3.  Bagaimanakah hukumnya shalat jum’at tanpa mustauthin dan mukimin.
       Shalat jum’at tanpa mustauthin dan mukimin hukumnya tidak wajib dan juga tidak sah. Dasar pengambilan hukum antara lain dari :
Kitab Tuhfah al-Thullab (Asy Syarqowi ) juz : 1  262

وثانيها اقامتها باربعين ولو بالامام مسلما مكلفا حرا ذكرا للاتباع رواه البيهقى
Dan keduanya (syarat wajib jum’at) adalah mendirikan Sholat Jum’at dengan jumlah 40 orang, meskipun imam disertakan yang beragama Islam, mukallaf, merdeka, dan leleki karena mengikuti Sunnah Nabi.

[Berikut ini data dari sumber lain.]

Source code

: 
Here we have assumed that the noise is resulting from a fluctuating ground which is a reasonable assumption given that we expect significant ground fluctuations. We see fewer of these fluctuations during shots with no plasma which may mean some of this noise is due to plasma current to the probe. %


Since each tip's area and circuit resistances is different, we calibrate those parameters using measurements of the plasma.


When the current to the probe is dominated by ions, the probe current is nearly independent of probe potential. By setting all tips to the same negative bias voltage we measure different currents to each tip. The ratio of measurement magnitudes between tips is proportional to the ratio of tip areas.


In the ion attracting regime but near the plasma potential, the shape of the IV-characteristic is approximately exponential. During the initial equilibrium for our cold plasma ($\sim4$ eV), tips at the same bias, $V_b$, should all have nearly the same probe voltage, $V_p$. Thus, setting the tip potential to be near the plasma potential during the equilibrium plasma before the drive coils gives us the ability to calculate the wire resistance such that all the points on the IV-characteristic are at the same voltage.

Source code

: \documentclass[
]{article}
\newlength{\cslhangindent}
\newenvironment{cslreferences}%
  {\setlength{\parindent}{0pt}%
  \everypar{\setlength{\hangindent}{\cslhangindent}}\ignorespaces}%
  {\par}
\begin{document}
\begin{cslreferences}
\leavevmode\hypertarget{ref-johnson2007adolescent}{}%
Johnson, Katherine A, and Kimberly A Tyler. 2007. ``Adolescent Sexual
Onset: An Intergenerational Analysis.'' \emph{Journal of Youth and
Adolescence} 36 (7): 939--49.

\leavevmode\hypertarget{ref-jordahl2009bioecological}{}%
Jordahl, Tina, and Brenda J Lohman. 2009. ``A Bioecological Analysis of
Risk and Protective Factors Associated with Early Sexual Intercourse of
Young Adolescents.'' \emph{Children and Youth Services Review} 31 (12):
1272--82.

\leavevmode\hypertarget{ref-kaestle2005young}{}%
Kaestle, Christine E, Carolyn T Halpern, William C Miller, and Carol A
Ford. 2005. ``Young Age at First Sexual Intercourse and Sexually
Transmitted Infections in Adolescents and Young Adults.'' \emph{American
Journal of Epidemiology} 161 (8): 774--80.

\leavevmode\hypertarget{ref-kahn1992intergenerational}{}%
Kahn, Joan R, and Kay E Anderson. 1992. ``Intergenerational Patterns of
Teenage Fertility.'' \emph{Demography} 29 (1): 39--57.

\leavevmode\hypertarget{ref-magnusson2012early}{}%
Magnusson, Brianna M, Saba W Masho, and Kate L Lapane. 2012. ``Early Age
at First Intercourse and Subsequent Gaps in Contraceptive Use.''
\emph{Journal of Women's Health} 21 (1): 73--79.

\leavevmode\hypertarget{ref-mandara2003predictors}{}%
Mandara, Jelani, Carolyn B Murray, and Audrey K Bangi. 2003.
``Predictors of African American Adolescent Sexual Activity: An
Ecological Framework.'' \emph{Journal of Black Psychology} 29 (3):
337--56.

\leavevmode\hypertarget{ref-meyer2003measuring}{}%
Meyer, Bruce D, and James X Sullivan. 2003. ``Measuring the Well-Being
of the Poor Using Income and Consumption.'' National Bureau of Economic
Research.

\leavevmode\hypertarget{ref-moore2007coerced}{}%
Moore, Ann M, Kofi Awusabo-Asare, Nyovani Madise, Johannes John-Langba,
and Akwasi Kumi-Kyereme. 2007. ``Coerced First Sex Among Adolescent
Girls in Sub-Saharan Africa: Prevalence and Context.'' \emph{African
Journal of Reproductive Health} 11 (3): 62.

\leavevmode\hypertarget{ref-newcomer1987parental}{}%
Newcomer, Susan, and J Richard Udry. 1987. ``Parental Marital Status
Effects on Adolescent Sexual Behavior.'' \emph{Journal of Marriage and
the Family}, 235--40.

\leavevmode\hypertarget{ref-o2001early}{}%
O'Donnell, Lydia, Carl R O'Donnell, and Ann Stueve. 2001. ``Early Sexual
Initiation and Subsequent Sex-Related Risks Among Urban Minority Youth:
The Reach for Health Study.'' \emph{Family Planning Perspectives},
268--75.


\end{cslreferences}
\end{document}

 وغيره مع خبر صلوا كما رايتموني اصلى متوطنا بمحل الجمعة لايظعن شتا ء ولاصيفا الالحاجةلانه صلى الله عليه وسلم لم يجمع بحجة الوداع مع عزمه على الاقامة اياما لعدم التوطن وكان يوم عرفة
 فيها يوم جمعةوصلى بها الظهر والعصر تقديما رواه مسلم[1]
       Sholatlah kamu sebagaimana kamu melihat aku melakukan shalat dalam keadaan menetap pada tempat jum’atan yang tidak pergi pada musim dingin dan panas melainkan karena ada hajat. Karena Nabi saw tidak melaksanakan sholat jum’at pada waktu haji wada’, yang azamnya mukim beberapa hari, karena tidak menetap tempat tinggalnya. Padahal hari Arafah, hari jum’at tapi beliau sholat dhuhur dan ashar dijama’ Taqdim (HR. Muslim)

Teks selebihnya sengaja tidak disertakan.